Даже в годы массового переселения из сёл в города в Кичкальне не убавилось ни число жителей, ни число домов. Рождаются и подрастают дети в достаточном количестве, чтобы содержать среднюю школу. Правда, в последние годы возникла одна неожиданная проблема: число холостых мужчин становится всё больше и больше. Девушки, окончив среднюю школу, уезжают в города, поступают в высшие учебные заведения, техникумы, в крайнем случае устраиваются на работу, но в село не возвращаются.

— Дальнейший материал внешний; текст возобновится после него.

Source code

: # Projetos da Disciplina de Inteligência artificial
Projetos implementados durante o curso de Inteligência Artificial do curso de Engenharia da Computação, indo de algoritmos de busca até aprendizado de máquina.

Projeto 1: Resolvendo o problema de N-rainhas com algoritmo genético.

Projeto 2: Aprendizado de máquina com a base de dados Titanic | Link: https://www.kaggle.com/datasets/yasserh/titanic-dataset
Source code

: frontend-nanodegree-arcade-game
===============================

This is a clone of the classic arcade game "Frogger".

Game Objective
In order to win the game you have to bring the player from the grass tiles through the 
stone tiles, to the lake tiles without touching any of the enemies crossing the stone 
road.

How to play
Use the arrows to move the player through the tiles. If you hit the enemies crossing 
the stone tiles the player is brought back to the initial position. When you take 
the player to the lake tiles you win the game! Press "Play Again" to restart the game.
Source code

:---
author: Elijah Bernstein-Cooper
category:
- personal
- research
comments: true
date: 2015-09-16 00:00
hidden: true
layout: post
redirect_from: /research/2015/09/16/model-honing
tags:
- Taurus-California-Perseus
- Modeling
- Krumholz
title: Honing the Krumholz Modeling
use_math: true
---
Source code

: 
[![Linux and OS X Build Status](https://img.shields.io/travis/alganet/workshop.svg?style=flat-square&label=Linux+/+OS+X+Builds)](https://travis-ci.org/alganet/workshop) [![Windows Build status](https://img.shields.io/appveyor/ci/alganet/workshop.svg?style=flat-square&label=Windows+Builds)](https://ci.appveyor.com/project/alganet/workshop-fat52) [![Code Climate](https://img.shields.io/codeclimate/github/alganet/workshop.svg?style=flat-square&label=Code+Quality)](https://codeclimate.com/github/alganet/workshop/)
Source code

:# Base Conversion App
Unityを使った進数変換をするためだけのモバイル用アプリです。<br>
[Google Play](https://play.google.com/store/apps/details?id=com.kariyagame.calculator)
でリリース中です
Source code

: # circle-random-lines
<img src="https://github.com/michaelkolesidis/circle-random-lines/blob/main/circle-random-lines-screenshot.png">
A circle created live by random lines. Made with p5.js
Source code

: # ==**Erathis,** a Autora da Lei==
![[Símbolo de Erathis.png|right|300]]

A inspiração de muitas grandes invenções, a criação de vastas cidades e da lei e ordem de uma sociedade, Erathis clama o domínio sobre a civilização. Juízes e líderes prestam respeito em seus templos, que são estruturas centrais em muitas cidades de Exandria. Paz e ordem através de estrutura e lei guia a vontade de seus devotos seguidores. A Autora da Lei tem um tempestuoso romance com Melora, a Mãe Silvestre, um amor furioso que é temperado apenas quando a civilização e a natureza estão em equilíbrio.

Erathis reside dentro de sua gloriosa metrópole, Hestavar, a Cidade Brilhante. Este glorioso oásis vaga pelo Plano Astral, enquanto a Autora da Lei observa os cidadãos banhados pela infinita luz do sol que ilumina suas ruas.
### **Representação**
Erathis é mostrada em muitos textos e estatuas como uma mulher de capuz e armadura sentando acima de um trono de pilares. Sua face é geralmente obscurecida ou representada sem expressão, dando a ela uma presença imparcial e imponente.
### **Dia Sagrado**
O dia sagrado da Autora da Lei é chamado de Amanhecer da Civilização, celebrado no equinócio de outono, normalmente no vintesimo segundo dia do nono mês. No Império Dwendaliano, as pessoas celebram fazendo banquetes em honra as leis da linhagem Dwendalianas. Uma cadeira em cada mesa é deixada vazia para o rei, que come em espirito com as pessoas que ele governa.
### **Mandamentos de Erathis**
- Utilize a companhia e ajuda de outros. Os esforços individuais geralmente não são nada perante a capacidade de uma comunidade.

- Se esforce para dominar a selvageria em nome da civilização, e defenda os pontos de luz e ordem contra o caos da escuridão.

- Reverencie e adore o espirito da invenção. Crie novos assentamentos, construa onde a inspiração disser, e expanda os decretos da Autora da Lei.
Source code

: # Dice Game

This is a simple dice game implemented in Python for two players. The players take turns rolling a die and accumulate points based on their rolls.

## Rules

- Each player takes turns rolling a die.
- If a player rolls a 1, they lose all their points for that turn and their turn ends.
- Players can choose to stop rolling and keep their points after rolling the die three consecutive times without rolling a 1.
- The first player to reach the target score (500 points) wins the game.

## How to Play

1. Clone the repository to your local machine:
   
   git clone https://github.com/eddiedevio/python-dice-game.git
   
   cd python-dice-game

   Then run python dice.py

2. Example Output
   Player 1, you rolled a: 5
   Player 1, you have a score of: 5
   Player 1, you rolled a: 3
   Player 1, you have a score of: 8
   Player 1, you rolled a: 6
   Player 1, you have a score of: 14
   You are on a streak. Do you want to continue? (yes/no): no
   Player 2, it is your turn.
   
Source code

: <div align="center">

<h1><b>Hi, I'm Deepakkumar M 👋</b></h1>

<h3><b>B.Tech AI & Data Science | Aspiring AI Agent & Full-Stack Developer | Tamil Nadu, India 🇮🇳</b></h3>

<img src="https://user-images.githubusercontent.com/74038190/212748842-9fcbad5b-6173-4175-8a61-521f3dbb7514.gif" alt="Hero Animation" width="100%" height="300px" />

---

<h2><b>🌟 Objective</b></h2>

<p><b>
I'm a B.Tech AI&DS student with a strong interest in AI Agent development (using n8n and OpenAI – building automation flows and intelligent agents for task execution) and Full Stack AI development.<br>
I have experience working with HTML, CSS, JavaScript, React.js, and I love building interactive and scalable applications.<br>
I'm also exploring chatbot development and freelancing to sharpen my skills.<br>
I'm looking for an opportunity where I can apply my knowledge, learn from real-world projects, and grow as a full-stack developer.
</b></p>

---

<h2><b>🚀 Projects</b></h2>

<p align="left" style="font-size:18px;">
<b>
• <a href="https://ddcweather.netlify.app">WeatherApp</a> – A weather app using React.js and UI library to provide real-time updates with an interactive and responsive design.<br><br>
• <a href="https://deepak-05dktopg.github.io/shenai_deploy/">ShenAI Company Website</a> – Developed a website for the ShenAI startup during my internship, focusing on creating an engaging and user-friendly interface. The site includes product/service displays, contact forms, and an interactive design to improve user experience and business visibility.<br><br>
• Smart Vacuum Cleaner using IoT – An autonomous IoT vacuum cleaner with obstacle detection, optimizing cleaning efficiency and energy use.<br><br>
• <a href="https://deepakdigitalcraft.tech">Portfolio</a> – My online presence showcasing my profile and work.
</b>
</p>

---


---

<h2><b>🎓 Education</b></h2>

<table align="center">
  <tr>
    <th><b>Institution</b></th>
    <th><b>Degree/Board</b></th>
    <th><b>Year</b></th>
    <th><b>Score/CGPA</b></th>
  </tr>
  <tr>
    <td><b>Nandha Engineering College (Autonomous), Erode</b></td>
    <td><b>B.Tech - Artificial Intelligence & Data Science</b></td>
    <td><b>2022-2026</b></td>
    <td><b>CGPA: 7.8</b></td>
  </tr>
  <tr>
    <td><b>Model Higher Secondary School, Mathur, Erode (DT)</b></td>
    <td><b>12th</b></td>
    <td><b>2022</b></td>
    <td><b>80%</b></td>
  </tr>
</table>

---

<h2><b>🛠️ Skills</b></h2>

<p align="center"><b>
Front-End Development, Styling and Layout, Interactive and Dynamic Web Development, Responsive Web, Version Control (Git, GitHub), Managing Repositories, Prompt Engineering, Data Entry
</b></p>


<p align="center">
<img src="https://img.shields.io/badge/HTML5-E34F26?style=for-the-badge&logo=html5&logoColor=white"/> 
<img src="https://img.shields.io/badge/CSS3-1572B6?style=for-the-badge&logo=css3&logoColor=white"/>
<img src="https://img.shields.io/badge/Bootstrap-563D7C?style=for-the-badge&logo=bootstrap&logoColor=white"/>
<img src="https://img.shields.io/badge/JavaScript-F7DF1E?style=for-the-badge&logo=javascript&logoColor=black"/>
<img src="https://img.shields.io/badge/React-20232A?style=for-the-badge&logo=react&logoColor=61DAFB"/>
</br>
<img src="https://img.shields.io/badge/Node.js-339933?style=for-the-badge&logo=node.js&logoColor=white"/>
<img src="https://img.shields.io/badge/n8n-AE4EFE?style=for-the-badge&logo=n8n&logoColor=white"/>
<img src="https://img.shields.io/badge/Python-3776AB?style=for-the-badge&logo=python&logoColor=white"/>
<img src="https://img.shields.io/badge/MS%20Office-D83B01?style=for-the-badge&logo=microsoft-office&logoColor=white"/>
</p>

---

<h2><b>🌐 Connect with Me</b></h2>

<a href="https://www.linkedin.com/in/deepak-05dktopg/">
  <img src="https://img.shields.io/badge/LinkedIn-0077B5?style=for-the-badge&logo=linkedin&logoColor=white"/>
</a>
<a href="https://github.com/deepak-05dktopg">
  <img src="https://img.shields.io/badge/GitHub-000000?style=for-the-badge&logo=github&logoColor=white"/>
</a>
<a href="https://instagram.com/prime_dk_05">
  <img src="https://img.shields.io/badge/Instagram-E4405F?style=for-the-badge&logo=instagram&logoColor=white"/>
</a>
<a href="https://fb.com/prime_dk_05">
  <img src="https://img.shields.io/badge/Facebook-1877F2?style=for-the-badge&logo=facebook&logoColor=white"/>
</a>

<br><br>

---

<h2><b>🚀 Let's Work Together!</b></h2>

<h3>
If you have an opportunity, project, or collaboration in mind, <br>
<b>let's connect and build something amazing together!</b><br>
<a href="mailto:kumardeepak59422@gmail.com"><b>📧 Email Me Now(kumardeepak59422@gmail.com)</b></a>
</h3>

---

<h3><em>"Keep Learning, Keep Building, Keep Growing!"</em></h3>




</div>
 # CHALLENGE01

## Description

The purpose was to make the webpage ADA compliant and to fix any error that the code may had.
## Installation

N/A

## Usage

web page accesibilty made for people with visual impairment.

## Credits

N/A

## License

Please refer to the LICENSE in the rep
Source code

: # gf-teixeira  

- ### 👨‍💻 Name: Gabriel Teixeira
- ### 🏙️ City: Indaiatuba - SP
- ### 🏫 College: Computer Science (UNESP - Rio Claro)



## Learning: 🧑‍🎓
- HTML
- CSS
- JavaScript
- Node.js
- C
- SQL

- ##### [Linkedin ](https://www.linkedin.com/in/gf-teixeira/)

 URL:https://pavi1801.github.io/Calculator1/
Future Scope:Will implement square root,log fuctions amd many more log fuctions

У парней же после школы – армия. После армии солдат, повесив через плечо свои армейские кирзухи, возвращается в родную деревню, к родителям. Это его семья, он как мужчина ответственен за них. Для женщин понятие домашнего очага имеет совсем иной смысл. Как бы она ни любила и ни почитала своих родителей, как бы безгранична ни была её благодарность им, в глубине сознания домашний очаг для неё – это её муж и собственные дети. Интересный получается оборот: в стране по-прежнему число женщин намного превышает число мужчин (женщины живут лет на восемь-десять дольше, чем мужчины), а Кичкальня переполнена холостяками, не знающими, куда себя деть, как убить время и, спасаясь от одиночества, кучкующимися у магазина. Это тоже своеобразная трагедия. Думаю, что республиканские социологи должны исследовать, оценить это явление, дать молодым квалифицированные советы и обязательно подсказать пути исправления этого недопустимого противоестественного положения.

Обычно воспоминания об ушедшем детстве, ранней юности начинаются именно с тоски по месту, где ты родился. Как и все мои сверстники, я вырос в полнейшем убеждении, что вся красота мира сосредоточена в нашем селе, самые яркие, самые сочные краски впитались в наши речки, в цветы на наших лугах.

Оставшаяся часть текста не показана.